(Saved entries)
--
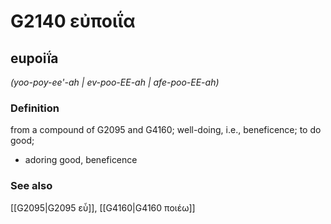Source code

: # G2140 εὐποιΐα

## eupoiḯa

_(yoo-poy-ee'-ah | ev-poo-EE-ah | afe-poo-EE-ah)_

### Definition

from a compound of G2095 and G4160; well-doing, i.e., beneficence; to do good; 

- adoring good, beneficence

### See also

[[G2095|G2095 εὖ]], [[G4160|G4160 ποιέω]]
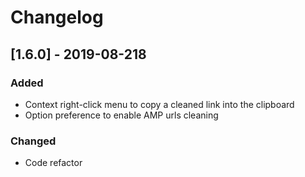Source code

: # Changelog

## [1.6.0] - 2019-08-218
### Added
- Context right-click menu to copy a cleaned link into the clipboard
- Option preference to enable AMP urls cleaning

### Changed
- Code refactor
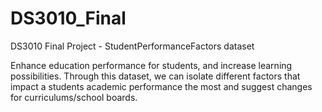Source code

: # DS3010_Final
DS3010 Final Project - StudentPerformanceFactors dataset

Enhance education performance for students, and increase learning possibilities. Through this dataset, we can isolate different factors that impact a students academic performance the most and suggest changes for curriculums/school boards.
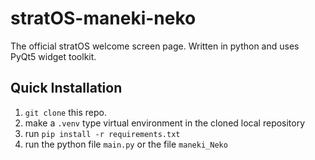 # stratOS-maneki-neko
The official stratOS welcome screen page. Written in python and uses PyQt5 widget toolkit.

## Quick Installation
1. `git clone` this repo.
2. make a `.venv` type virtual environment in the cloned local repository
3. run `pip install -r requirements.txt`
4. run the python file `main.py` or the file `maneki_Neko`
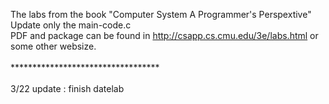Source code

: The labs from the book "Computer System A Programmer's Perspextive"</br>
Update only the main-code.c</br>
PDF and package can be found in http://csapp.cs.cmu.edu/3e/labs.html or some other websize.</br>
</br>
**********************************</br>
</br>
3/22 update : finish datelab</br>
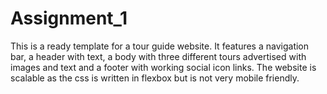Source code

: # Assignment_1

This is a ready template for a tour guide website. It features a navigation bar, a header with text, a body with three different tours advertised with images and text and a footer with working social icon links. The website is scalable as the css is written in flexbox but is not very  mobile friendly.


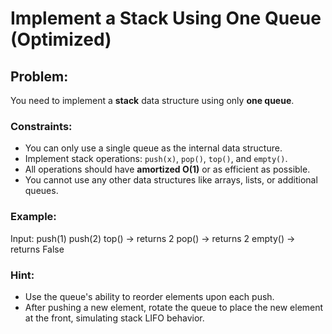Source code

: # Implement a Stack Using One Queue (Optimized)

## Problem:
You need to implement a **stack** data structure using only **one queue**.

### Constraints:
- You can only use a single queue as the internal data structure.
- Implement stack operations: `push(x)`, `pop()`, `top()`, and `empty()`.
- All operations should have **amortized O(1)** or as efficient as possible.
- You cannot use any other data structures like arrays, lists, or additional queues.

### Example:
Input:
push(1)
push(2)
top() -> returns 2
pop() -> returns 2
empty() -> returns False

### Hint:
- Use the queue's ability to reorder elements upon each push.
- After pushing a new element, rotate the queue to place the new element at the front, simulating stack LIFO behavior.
--
Leave the pictures out and repeat exactly the lines from the beginning of the records to the line bearing "- Implement stack", both ends counted.

Source code

: # G2140 εὐποιΐα

## eupoiḯa

_(yoo-poy-ee'-ah | ev-poo-EE-ah | afe-poo-EE-ah)_

### Definition

from a compound of G2095 and G4160; well-doing, i.e., beneficence; to do good; 

- adoring good, beneficence

### See also

[[G2095|G2095 εὖ]], [[G4160|G4160 ποιέω]]
Source code

: # Changelog

## [1.6.0] - 2019-08-218
### Added
- Context right-click menu to copy a cleaned link into the clipboard
- Option preference to enable AMP urls cleaning

### Changed
- Code refactor
Source code

: # DS3010_Final
DS3010 Final Project - StudentPerformanceFactors dataset

Enhance education performance for students, and increase learning possibilities. Through this dataset, we can isolate different factors that impact a students academic performance the most and suggest changes for curriculums/school boards.
 # stratOS-maneki-neko
The official stratOS welcome screen page. Written in python and uses PyQt5 widget toolkit.

## Quick Installation
1. `git clone` this repo.
2. make a `.venv` type virtual environment in the cloned local repository
3. run `pip install -r requirements.txt`
4. run the python file `main.py` or the file `maneki_Neko`
Source code

: The labs from the book "Computer System A Programmer's Perspextive"</br>
Update only the main-code.c</br>
PDF and package can be found in http://csapp.cs.cmu.edu/3e/labs.html or some other websize.</br>
</br>
**********************************</br>
</br>
3/22 update : finish datelab</br>
Source code

: # Assignment_1

This is a ready template for a tour guide website. It features a navigation bar, a header with text, a body with three different tours advertised with images and text and a footer with working social icon links. The website is scalable as the css is written in flexbox but is not very  mobile friendly.


Source code

: # Implement a Stack Using One Queue (Optimized)

## Problem:
You need to implement a **stack** data structure using only **one queue**.

### Constraints:
- You can only use a single queue as the internal data structure.
- Implement stack operations: `push(x)`, `pop()`, `top()`, and `empty()`.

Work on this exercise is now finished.